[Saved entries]
# # # # #

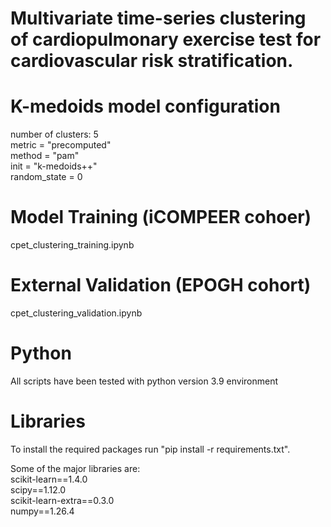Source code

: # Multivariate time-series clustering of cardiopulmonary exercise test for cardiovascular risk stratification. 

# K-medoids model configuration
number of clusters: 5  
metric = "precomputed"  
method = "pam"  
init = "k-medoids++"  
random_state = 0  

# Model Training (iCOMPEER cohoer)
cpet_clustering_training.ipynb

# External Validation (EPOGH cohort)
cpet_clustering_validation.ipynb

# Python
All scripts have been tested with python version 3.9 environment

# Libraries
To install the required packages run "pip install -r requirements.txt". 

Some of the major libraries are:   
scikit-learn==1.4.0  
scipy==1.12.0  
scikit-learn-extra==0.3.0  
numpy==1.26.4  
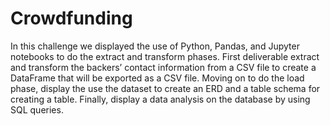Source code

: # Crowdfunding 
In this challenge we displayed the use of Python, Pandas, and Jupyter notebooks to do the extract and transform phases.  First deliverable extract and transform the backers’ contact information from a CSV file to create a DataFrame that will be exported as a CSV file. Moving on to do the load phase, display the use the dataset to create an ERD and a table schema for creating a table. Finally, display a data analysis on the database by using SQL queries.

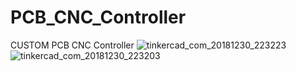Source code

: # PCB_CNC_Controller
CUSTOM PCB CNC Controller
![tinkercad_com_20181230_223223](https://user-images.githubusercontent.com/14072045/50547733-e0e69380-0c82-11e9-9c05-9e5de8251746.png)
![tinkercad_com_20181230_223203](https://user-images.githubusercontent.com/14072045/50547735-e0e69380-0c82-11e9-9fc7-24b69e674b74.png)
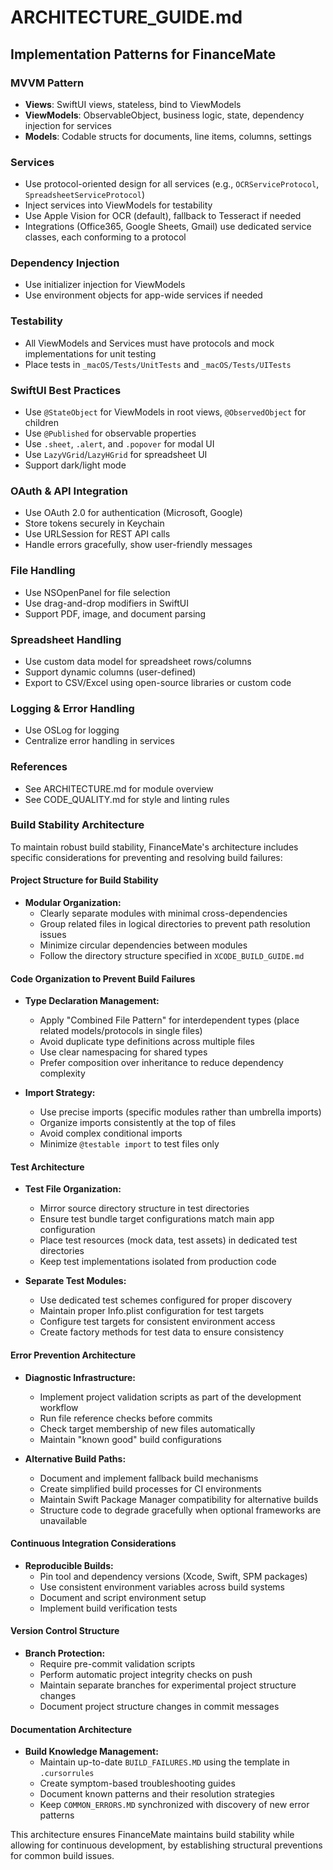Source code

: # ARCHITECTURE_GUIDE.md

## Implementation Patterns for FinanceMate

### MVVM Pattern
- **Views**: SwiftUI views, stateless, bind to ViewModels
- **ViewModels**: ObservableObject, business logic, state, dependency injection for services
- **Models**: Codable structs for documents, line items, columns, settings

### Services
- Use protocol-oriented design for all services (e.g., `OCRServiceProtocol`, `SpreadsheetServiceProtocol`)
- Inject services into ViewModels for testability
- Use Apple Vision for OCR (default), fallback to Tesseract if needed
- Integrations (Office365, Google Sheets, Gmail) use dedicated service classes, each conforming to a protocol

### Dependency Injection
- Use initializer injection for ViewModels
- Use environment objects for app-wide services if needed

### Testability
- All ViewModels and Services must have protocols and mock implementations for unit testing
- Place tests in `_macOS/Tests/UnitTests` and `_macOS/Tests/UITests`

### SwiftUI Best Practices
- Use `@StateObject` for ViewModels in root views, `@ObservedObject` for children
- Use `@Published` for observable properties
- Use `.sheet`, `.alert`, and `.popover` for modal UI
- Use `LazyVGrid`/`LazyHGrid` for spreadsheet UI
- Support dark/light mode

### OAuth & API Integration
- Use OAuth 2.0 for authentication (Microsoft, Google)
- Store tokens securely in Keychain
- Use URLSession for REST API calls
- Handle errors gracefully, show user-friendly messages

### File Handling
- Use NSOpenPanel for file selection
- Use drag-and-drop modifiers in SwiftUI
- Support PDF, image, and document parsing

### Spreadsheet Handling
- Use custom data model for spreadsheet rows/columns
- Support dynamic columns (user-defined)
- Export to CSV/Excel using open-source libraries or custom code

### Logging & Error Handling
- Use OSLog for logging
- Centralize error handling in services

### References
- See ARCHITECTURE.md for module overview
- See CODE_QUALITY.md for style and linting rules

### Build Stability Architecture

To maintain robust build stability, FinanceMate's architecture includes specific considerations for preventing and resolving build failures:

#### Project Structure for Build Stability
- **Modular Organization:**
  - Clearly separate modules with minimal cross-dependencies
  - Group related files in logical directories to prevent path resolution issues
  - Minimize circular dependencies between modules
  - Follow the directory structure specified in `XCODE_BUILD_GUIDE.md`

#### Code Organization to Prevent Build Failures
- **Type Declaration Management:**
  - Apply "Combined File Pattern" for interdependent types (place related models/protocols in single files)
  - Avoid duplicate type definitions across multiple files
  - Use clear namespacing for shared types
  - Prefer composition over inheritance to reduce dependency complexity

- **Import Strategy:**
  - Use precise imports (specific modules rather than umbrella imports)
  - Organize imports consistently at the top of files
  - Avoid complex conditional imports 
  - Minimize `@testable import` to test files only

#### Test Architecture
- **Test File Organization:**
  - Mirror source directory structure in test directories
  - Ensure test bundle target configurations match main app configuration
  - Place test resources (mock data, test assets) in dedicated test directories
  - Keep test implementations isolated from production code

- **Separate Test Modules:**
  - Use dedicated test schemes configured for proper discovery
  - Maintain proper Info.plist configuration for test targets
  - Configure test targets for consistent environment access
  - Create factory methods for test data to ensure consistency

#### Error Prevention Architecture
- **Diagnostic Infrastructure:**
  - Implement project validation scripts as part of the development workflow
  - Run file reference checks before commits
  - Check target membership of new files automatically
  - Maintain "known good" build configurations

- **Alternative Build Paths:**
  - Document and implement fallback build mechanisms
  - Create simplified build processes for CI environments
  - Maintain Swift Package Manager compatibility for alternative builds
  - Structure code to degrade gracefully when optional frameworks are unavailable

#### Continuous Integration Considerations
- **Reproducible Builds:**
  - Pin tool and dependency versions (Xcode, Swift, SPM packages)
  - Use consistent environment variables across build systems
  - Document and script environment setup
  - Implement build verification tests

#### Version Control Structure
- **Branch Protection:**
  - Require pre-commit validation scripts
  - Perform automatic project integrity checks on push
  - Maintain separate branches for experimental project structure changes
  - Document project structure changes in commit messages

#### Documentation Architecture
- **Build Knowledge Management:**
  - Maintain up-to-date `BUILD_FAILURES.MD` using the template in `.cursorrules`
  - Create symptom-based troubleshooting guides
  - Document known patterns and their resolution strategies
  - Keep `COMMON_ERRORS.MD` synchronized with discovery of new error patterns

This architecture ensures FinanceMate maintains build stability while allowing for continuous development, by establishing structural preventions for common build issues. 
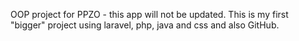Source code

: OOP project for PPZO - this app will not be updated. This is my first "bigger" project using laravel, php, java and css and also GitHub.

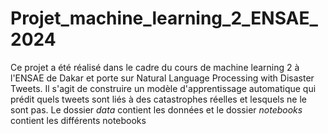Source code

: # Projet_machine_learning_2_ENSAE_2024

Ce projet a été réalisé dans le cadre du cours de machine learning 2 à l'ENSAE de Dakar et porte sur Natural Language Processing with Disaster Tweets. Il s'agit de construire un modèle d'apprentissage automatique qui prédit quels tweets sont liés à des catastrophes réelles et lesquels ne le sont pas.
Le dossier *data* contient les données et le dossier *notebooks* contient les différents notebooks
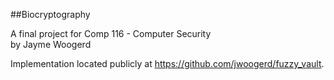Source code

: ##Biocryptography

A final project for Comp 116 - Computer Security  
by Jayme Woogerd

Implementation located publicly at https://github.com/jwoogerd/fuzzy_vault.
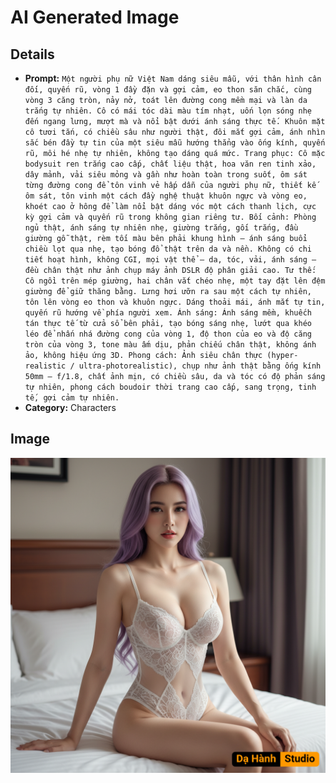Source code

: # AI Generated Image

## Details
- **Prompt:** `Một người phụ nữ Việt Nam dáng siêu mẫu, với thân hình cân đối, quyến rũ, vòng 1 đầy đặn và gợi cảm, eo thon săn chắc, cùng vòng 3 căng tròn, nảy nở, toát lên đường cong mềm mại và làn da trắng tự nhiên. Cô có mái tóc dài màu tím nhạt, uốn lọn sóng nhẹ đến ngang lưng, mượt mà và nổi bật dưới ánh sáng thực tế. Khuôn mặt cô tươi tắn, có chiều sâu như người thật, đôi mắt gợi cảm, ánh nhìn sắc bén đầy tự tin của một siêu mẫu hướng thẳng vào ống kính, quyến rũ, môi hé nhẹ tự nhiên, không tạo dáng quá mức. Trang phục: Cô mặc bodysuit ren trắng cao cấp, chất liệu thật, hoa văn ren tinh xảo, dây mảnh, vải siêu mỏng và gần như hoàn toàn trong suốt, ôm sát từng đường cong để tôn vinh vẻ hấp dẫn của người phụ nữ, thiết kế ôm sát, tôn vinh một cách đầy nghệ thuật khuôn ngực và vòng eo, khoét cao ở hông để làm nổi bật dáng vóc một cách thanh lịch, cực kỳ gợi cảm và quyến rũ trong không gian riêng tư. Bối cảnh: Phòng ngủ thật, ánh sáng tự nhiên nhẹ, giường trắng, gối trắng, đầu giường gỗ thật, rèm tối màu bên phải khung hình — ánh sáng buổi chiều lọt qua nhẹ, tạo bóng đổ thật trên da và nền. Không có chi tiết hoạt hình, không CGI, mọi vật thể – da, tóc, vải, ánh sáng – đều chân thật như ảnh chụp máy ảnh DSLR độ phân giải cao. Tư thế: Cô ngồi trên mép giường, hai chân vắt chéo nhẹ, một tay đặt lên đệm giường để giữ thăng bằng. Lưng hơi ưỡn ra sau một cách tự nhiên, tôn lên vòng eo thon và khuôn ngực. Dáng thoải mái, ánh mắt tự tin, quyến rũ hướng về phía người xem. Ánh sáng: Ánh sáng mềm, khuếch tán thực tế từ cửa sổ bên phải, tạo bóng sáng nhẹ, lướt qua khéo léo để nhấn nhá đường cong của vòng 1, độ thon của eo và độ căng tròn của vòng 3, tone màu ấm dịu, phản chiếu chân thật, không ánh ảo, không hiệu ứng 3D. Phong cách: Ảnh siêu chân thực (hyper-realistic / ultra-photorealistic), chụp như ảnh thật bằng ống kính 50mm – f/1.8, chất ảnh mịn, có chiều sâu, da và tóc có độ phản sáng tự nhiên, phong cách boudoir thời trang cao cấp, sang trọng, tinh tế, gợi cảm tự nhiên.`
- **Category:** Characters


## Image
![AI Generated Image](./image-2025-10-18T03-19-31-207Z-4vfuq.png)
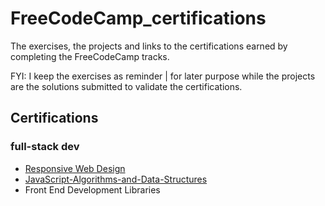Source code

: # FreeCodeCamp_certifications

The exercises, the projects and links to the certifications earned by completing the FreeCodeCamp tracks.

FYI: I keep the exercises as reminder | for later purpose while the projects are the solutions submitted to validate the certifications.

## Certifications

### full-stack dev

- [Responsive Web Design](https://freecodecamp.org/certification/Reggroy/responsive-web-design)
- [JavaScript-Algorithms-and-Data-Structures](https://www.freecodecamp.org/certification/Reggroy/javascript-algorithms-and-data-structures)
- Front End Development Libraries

# # # # #

* Task brief: Between and including the line above that contains "To install the" and the line that contains "- **Views**: SwiftUI", restate every line word for word. Pictures stay out.

* Answer area:
To install the required packages run "pip install -r requirements.txt". 

Some of the major libraries are:   
scikit-learn==1.4.0  
scipy==1.12.0  
scikit-learn-extra==0.3.0  
numpy==1.26.4  
Source code

: # Crowdfunding 
In this challenge we displayed the use of Python, Pandas, and Jupyter notebooks to do the extract and transform phases.  First deliverable extract and transform the backers’ contact information from a CSV file to create a DataFrame that will be exported as a CSV file. Moving on to do the load phase, display the use the dataset to create an ERD and a table schema for creating a table. Finally, display a data analysis on the database by using SQL queries.

Source code

: # PCB_CNC_Controller
CUSTOM PCB CNC Controller
![tinkercad_com_20181230_223223](https://user-images.githubusercontent.com/14072045/50547733-e0e69380-0c82-11e9-9c05-9e5de8251746.png)
![tinkercad_com_20181230_223203](https://user-images.githubusercontent.com/14072045/50547735-e0e69380-0c82-11e9-9fc7-24b69e674b74.png)
Source code

: # ARCHITECTURE_GUIDE.md

## Implementation Patterns for FinanceMate

### MVVM Pattern
- **Views**: SwiftUI views, stateless, bind to ViewModels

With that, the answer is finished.